—Va usted a reunirse con Dios, Flashman —me dijo Gul Shah en tono burlón.
Busqué una posición donde apoyar el pie, la encontré a menos de dos metros del borde y salté hacia adelante. El salto me llevó al borde del sumidero; entonces Mansur cayó de bruces al suelo y la cuerda se aflojó. Sin embargo, el enano, temblando de rabia, se levantó de inmediato como el muñeco de una caja sorpresa; plantó los pies en el suelo, dio un fuerte tirón que a punto estuvo de dislocarme los huesos del hombro y caí boca abajo. Siguió tirando y me arrastró por el suelo acercándome cada vez más al borde mientras los
ghazi
rugían y yo gritaba horrorizado.
—¡No! ¡No! —chillé—. ¡Mande que se detenga! ¡Espere! Cualquier cosa... ¡haré cualquier cosa! ¡Dígale que se detenga!
Mis manos rebasaron el borde y las siguieron los codos inmediatamente después. De repente, no sentí nada debajo de la cara y, a través de las copiosas lágrimas que brotaban de mis ojos, vi el fondo del sumidero con los repugnantes gusanos serpenteando con un movimiento incesante. Los hombros y el tórax estaban suspendidos ya; en cuestión de un instante caería. Traté de girar y levantar la cabeza para implorar la compasión del enano; le vi de pie junto al otro lado del borde, esbozando una perversa sonrisa mientras enrollaba la cuerda alrededor de su mano y de su codo derechos, tal como hace una lavandera con una cuerda de tender la ropa. Miró a Gul Shah, disponiéndose a dar el tirón final que me arrojaría al interior del sumidero. De pronto, sobre el trasfondo de mis entrecortadas palabras de súplica, oí el ruido de una puerta que se abría de par en par a mi espalda, mientras los presentes murmuraban entre sí y una sonora voz pronunciaba unas palabras en
pashto
.
El enano se quedó paralizado y miró hacia la puerta situada a mi espalda. No supe lo que vio ni falta que me hacía saberlo; aunque estaba medio muerto de terror y agotamiento, me di cuenta de que algo había distraído su atención, que la cuerda estaba momentáneamente floja y que se encontraba al borde de la zanja. Era mi última oportunidad.
Sólo podía hacer palanca con el tronco y las piernas desde el suelo; los brazos los tenía extendidos hacia adelante. De repente, los retiré con una brusca sacudida mientras unos sollozos se escapaban de mi garganta. No fue un tirón demasiado fuerte, pero bastó para pillar a Mansur totalmente desprevenido, pues sus redondos ojos estaban mirando fijamente hacia la puerta desde su cara de gárgola. El enano comprendió demasiado tarde que se había distraído demasiado pronto.

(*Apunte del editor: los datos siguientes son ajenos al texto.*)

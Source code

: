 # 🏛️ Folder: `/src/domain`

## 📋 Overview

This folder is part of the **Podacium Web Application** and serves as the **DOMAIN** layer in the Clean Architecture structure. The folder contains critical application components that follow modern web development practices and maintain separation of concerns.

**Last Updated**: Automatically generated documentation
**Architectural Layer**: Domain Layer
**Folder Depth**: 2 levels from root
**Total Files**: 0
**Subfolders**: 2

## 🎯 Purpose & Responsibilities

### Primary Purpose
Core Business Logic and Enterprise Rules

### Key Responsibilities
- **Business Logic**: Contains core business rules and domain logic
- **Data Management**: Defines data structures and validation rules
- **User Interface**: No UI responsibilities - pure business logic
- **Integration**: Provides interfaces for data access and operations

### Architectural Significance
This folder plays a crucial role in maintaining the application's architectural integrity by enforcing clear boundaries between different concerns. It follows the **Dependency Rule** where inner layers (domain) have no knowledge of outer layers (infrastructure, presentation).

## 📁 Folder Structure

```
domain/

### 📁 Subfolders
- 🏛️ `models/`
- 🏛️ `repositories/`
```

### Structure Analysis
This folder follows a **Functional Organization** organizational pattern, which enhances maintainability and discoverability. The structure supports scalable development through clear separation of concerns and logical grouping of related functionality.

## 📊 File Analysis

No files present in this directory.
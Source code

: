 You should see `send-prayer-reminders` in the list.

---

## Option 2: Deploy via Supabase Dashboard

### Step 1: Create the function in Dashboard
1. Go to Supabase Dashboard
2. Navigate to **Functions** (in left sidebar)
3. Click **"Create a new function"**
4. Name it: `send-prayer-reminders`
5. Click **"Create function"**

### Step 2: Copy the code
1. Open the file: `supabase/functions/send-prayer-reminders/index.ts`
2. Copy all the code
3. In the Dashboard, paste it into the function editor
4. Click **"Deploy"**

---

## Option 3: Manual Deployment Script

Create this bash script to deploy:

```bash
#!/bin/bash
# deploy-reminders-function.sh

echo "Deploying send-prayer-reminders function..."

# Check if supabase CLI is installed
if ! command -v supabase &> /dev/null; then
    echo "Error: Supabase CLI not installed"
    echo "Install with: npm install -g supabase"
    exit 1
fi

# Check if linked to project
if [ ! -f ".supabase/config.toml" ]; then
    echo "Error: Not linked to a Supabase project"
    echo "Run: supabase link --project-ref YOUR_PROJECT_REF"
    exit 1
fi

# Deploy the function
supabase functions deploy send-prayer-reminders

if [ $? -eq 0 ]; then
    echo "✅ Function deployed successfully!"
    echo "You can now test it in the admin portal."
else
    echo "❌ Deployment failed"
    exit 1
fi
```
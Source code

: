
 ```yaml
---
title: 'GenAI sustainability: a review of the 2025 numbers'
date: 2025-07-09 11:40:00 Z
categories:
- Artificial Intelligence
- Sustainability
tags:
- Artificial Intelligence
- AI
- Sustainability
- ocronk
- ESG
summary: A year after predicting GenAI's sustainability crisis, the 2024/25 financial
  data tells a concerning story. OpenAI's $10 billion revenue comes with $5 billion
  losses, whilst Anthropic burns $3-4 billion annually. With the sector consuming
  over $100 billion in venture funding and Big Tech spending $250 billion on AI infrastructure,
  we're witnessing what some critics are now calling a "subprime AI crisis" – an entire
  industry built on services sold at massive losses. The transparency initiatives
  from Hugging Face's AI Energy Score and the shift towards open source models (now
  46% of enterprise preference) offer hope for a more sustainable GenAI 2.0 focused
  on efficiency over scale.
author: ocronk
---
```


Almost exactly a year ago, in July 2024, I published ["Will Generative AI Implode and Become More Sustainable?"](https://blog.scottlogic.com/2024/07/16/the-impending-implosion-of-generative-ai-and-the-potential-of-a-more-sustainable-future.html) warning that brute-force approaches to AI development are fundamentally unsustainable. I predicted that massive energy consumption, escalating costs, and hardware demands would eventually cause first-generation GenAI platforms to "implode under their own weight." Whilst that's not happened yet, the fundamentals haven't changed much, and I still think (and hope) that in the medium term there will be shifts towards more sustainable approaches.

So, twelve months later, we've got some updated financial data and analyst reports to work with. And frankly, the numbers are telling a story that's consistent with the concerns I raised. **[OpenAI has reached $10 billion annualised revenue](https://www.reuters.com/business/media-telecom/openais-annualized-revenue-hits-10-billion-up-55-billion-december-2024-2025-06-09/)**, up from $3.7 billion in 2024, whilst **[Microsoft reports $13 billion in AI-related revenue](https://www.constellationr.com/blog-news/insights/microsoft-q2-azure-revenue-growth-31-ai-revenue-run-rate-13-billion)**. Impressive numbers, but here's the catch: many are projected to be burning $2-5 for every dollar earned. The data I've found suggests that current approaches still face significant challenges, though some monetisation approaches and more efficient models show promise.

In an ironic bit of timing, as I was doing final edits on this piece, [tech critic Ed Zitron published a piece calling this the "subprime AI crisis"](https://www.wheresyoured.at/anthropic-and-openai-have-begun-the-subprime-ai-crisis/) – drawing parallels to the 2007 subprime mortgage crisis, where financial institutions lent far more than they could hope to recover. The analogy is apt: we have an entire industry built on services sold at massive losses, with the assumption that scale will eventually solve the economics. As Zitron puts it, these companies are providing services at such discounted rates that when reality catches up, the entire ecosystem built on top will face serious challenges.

El tirón, a pesar de su escasa fuerza, le hizo perder el equilibrio y una de sus piernas resbaló hacia el borde; lanzó un grito y trató de echarse hacia atrás, pero su grotesco cuerpo aterrizó justo sobre el borde y permaneció por un instante colgando como un balancín. Después, con un horrible y estridente chillido, cayó al interior del sumidero.
Se levantó de un salto y estaba a punto de pegar un brinco hacia el borde, pero, por la misericordia de Dios, había caído casi encima de una de aquellas infernales criaturas y, mientras se incorporaba, la serpiente le mordió una pierna. Lanzó un grito y agitó la pierna para sacársela de encima, pero el tiempo que perdió en hacerlo dio ocasión a que una segunda serpiente le mordiera una mano. Se revolvió presa de la desesperación en medio de un terrible estruendo y empezó a tambalearse con, al menos, dos bichos pegados a la piel. Corrió en círculo con sus cortas extremidades y cayó de bruces al suelo. Una y otra vez las serpientes le mordieron; hizo un débil intento de levantarse, pero enseguida se desplomó al suelo y su deforme cuerpo empezó a experimentar una serie de sacudidas.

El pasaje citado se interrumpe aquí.